* WHAT TO PRODUCE *
A faithful copy of the entries is required, with no images in it.

(Beginning of WORKING DATA)

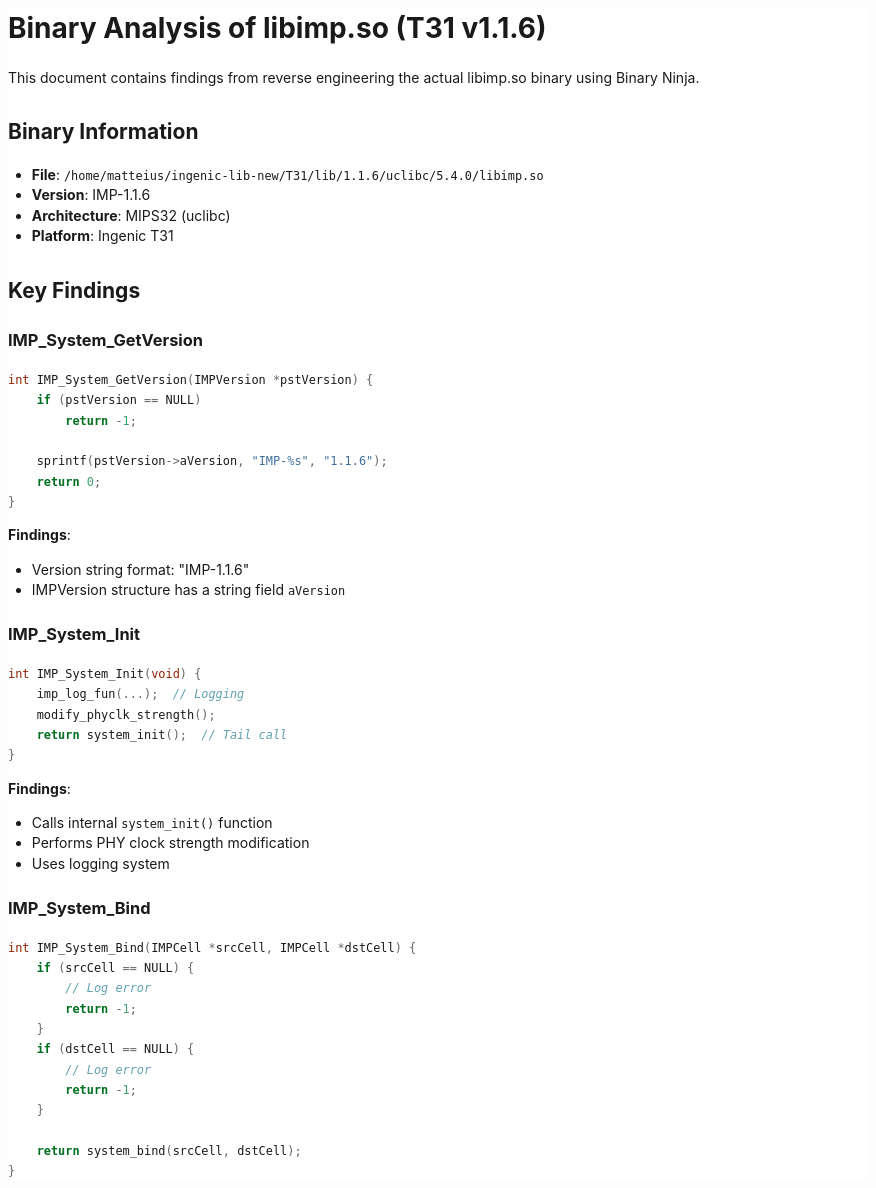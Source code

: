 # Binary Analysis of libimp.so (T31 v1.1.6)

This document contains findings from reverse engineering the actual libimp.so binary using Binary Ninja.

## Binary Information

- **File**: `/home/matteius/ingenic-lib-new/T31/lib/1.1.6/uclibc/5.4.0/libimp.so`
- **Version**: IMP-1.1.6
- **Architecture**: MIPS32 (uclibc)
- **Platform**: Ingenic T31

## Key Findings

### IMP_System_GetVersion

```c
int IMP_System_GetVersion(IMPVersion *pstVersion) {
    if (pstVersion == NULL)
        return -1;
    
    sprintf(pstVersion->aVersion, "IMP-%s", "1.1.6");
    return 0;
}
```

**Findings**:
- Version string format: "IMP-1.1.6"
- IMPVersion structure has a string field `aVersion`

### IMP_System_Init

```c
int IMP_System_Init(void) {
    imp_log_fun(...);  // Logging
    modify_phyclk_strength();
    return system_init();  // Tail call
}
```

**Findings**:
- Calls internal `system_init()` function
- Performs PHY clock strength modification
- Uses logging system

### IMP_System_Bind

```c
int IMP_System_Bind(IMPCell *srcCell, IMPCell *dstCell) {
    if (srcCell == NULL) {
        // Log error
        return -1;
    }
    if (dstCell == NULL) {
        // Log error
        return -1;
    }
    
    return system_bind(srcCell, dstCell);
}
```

(End of WORKING DATA)

* TASK ANSWER *
Source code

: # Binary Analysis of libimp.so (T31 v1.1.6)

This document contains findings from reverse engineering the actual libimp.so binary using Binary Ninja.

## Binary Information

- **File**: `/home/matteius/ingenic-lib-new/T31/lib/1.1.6/uclibc/5.4.0/libimp.so`
- **Version**: IMP-1.1.6
- **Architecture**: MIPS32 (uclibc)
- **Platform**: Ingenic T31

## Key Findings

### IMP_System_GetVersion

```c
int IMP_System_GetVersion(IMPVersion *pstVersion) {
    if (pstVersion == NULL)
        return -1;
    
    sprintf(pstVersion->aVersion, "IMP-%s", "1.1.6");
    return 0;
}
```

**Findings**:
- Version string format: "IMP-1.1.6"
- IMPVersion structure has a string field `aVersion`

### IMP_System_Init

```c
int IMP_System_Init(void) {
    imp_log_fun(...);  // Logging
    modify_phyclk_strength();
    return system_init();  // Tail call
}
```

**Findings**:
- Calls internal `system_init()` function
- Performs PHY clock strength modification
- Uses logging system

### IMP_System_Bind

```c
int IMP_System_Bind(IMPCell *srcCell, IMPCell *dstCell) {
    if (srcCell == NULL) {
        // Log error
        return -1;
    }
    if (dstCell == NULL) {
        // Log error
        return -1;
    }
    
    return system_bind(srcCell, dstCell);
}
```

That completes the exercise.